Key Financials Snapshot
| Metric | FY26E | FY27E | FY28E |
|---|---|---|---|
| Net Profits (Rs mn) | 25,774 | 33,817 | 41,755 |
| AUM Growth (%) | 16.8 | 18.2 | 19.4 |
| NII Growth (%) | 24.3 | 19.8 | 18.9 |
| NIM (%) | 8.0 | 8.1 | 8.1 |
| Adj. EPS (Rs) | 31.1 | 40.8 | 50.3 |
| RoA (%) | 2.2 | 2.4 | 2.5 |
| RoE (%) | 13.6 | 15.0 | 15.8 |
Risks and Opportunities: Segmental Stress and Festive Recovery
- The CV/CE segment has borne the brunt of inclement weather and deferred demand, which could recur in adverse conditions.

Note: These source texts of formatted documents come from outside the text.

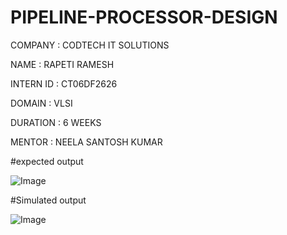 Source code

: # PIPELINE-PROCESSOR-DESIGN

COMPANY : CODTECH IT SOLUTIONS

NAME : RAPETI RAMESH

INTERN ID : CT06DF2626

DOMAIN : VLSI

DURATION : 6 WEEKS

MENTOR : NEELA SANTOSH KUMAR


#expected output

![Image](https://github.com/user-attachments/assets/071e181b-d31f-4b31-a881-1b30dae9104e)


#Simulated output

![Image](https://github.com/user-attachments/assets/710f47ff-c186-4b39-8064-fe5fa9efd011)
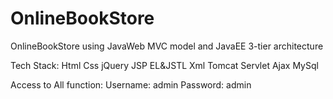 # OnlineBookStore
OnlineBookStore using JavaWeb
MVC model and JavaEE 3-tier architecture

Tech Stack:
Html Css jQuery JSP EL&JSTL Xml Tomcat Servlet Ajax MySql

Access to All function:
Username: admin
Password: admin
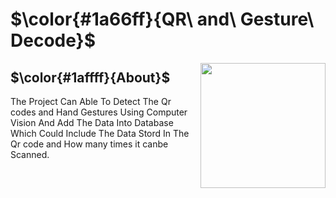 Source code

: # $\color{#1a66ff}{QR\ and\ Gesture\ Decode}$ 
<img align="right" width="200" height="200" src="https://user-images.githubusercontent.com/73814328/221150031-fe32d9f2-4b2c-43a1-8680-4910f1133f17.png">

## $\color{#1affff}{About}$ <br>
The Project Can Able To Detect The Qr codes and Hand Gestures Using Computer Vision And Add The Data Into Database Which Could Include The Data Stord In The Qr code and How many times it canbe Scanned.



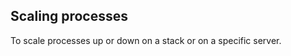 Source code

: <!-- usedin: [ _legacy_docker/Toolbelt, _maestro/Toolbelt] - post: -->


## Scaling processes

To scale processes up or down on a stack or on a specific server.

Conversely, a robust festive season and infrastructure push offer visible catalysts for H2 recovery. - Consumer finance is expected to clock superior growth momentum, underpinned by rural demand and GST rationalisation. - Asset quality outside the stressed segments remains robust, with provision coverage at a healthy 55%.
Management Commentary and Strategic Roadmap
- The management projects credit cost normalization at 2.2% over a three- to five-year horizon, with AUM CAGR of 18–20%. - Diversification of funding sources coupled with yield optimization positions the company for sustainable margin expansion. - LAP and gold loans to provide strong ballast against volatility in enterprise and vehicle finance. - Efficiency measures are likely to keep the cost-to-income ratio below 42%, enhancing profitability.
Investor Levels and Technical Zones
- Current Market Price: Rs743 - Target Price: Rs850 (12-month horizon) - 52-week High: Rs892 - 52-week Low: Rs728 - Key Support: Rs728–Rs740 (accumulation zone) - Resistance Area: Rs780–Rs810 - Tactical investors may accumulate at sub-Rs750 levels, with momentum buyers targeting Rs850 over the medium term.
Bottomline: Retaining the Faith Amidst Short-Term Turbulence
Despite heightened credit costs and segment-specific stresses, Emkay's conviction in HDB Financial Services’ long-term trajectory stands firm. With strong retail franchise growth, sectoral leadership, and prudent balance sheet stewardship, HDBFS remains a core holding for investors seeking India’s NBFC exposure. Tactical volatility may persist, but portfolio recalibration and disciplined management are expected to secure the company’s continued outperformance as macro conditions improve.